Records from a collection:
[Start of section]

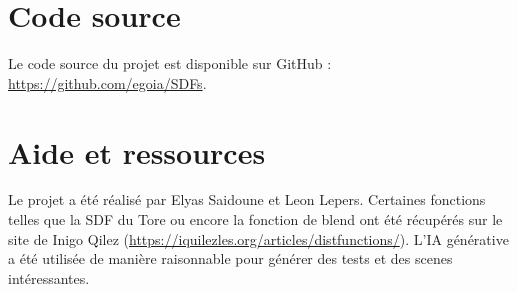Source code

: \documentclass[11pt,a4paper]{article}
\begin{document}
\appendix
\section{Code source}
Le code source du projet est disponible sur GitHub : \url{https://github.com/egoia/SDFs}.

\section{Aide et ressources}
Le projet a été réalisé par Elyas Saidoune et Leon Lepers. Certaines fonctions telles que la SDF du Tore ou encore la fonction de blend ont été récupérés sur le site de Inigo Qilez (\url{https://iquilezles.org/articles/distfunctions/}).
L'IA générative a été utilisée de manière raisonnable pour générer des tests et des scenes intéressantes.
\end{document}
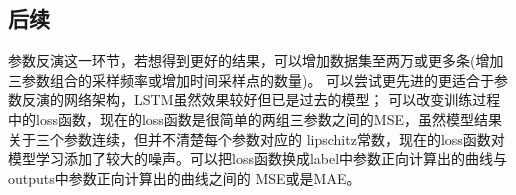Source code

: \documentclass{article}
\begin{document}
\subsection*{后续}

参数反演这一环节，若想得到更好的结果，可以增加数据集至两万或更多条(增加三参数组合的采样频率或增加时间采样点的数量)。
可以尝试更先进的更适合于参数反演的网络架构，LSTM虽然效果较好但已是过去的模型；
可以改变训练过程中的loss函数，现在的loss函数是很简单的两组三参数之间的MSE，虽然模型结果关于三个参数连续，但并不清楚每个参数对应的
lipschitz常数，现在的loss函数对模型学习添加了较大的噪声。可以把loss函数换成label中参数正向计算出的曲线与outputs中参数正向计算出的曲线之间的
MSE或是MAE。
\end{document}
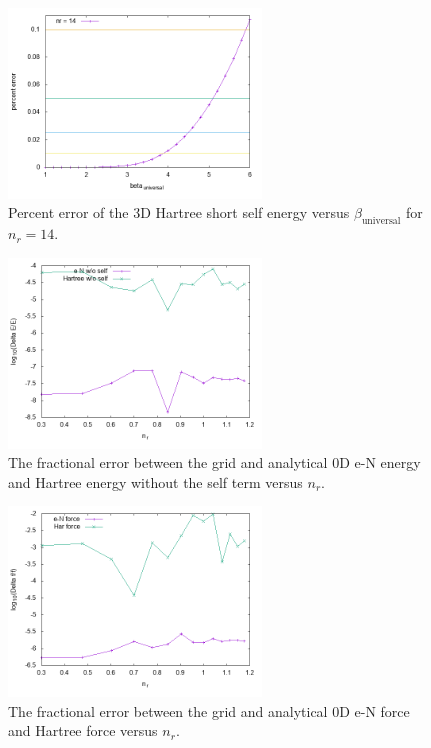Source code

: \documentclass[paper=a4, fontsize=11pt]{article} %
\numberwithin{equation}{section} %
\numberwithin{figure}{section} %
\numberwithin{table}{section} %
\begin{document}
\begin{figure}[!htbp] 
    \centering
    \includegraphics[width=0.6\textwidth]{error3D}
    \caption{Percent error of the 3D Hartree short self energy versus $\beta_{\mathrm{universal}}$ for $n_r = 14$.} 
    \label{fig:error3D}
\end{figure}

\begin{figure}[!htbp] 
    \centering
    \includegraphics[width=0.6\textwidth]{conv}
    \caption{The fractional error between the grid and analytical 0D e-N energy and Hartree energy without the self term versus $n_r$.} 
    \label{fig:conv0D}
\end{figure}

\begin{figure}[!htbp] 
    \centering
    \includegraphics[width=0.6\textwidth]{fconv}
    \caption{The fractional error between the grid and analytical 0D e-N force and Hartree force versus $n_r$.} 
    \label{fig:fconv0D}
\end{figure}
\end{document}
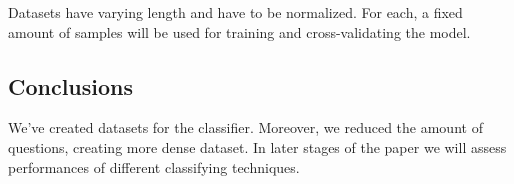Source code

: \documentclass[11pt]{article}
\begin{document}
Datasets have varying length and have to be normalized. For each, a
fixed amount of samples will be used for training and cross-validating
the model.

\subsection{Conclusions}\label{conclusions}

We've created datasets for the classifier. Moreover, we reduced the
amount of questions, creating more dense dataset. In later stages of the
paper we will assess performances of different classifying techniques.


    
    
    
    
\end{document}
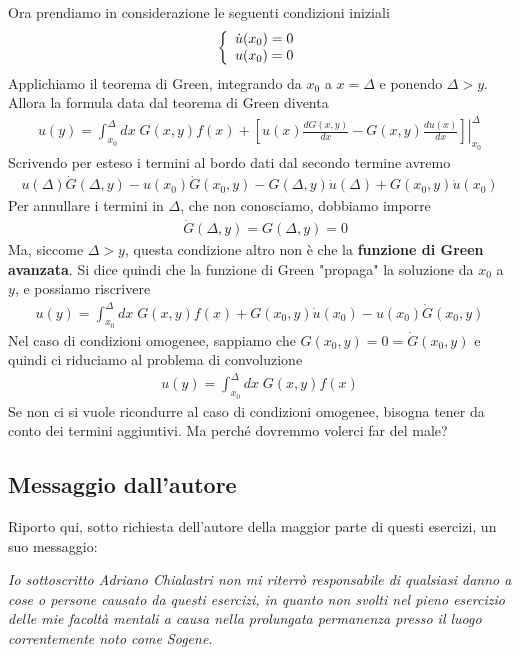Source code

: Ora prendiamo in considerazione le seguenti condizioni iniziali
\begin{align}
	\left\{ \begin{array}{cc} \dot{u}(x_0)=0\\ u(x_0)=0 \end{array} \right.
\end{align}
Applichiamo il teorema di Green, integrando da $x_0$ a $x = \Delta$ e ponendo $\Delta > y$. 
Allora la formula data dal teorema di Green diventa
\begin{align}
	u(y) = \int_{x_0}^{\Delta} dx \; G(x,y) f(x) + \left.\left[ u(x) \frac{dG(x,y)}{dx} - G(x,y) \frac{du(x)}{dx} \right]\right|_{x_0}^\Delta
\end{align}
Scrivendo per esteso i termini al bordo dati dal secondo termine avremo
\begin{align}
	u(\Delta) \dot{G}(\Delta,y) - u(x_0) \dot{G}(x_0,y) - G(\Delta,y) \dot{u}(\Delta) + G(x_0,y) \dot{u}(x_0) 
\end{align}
Per annullare i termini in $\Delta$, che non conosciamo, dobbiamo imporre 
\begin{align}
	&\dot{G}(\Delta, y) = G(\Delta, y) = 0	
\end{align}
Ma, siccome $\Delta>y$, questa condizione altro non è che la \textbf{funzione di Green avanzata}. Si dice quindi che la funzione di Green "propaga" la soluzione da $x_0$ a $y$, e possiamo riscrivere
\begin{align}
	u(y) = \int_{x_0}^{\Delta} dx \; G(x,y) f(x) +  G(x_0,y) \dot{u}(x_0) - u(x_0) \dot{G}(x_0,y) 
\end{align}
Nel caso di condizioni omogenee, sappiamo che $G(x_0,y) = 0 = \dot{G}(x_0,y)$ e quindi ci riduciamo al problema di convoluzione
\begin{align}
	u(y) = \int_{x_0}^{\Delta} dx \; G(x,y) f(x)
\end{align}
Se non ci si vuole ricondurre al caso di condizioni omogenee, bisogna tener da conto dei termini aggiuntivi. Ma perché dovremmo volerci far del male?


\newpage

\subsection{Messaggio dall'autore}

Riporto qui, sotto richiesta dell'autore della maggior parte di questi esercizi, un suo messaggio:

\textit{Io sottoscritto Adriano Chialastri non mi riterrò responsabile di qualsiasi danno a cose o persone causato da questi esercizi, in quanto non svolti nel pieno esercizio delle mie facoltà mentali a causa nella prolungata permanenza presso il luogo correntemente noto come Sogene.
}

[End of section]

Where a line of the records includes "documentclass", copy it.

: \documentclass[11pt,a4paper]{article}
: \documentclass{article}
: \documentclass[paper=a4, fontsize=11pt]{article} %
: \documentclass[11pt]{article}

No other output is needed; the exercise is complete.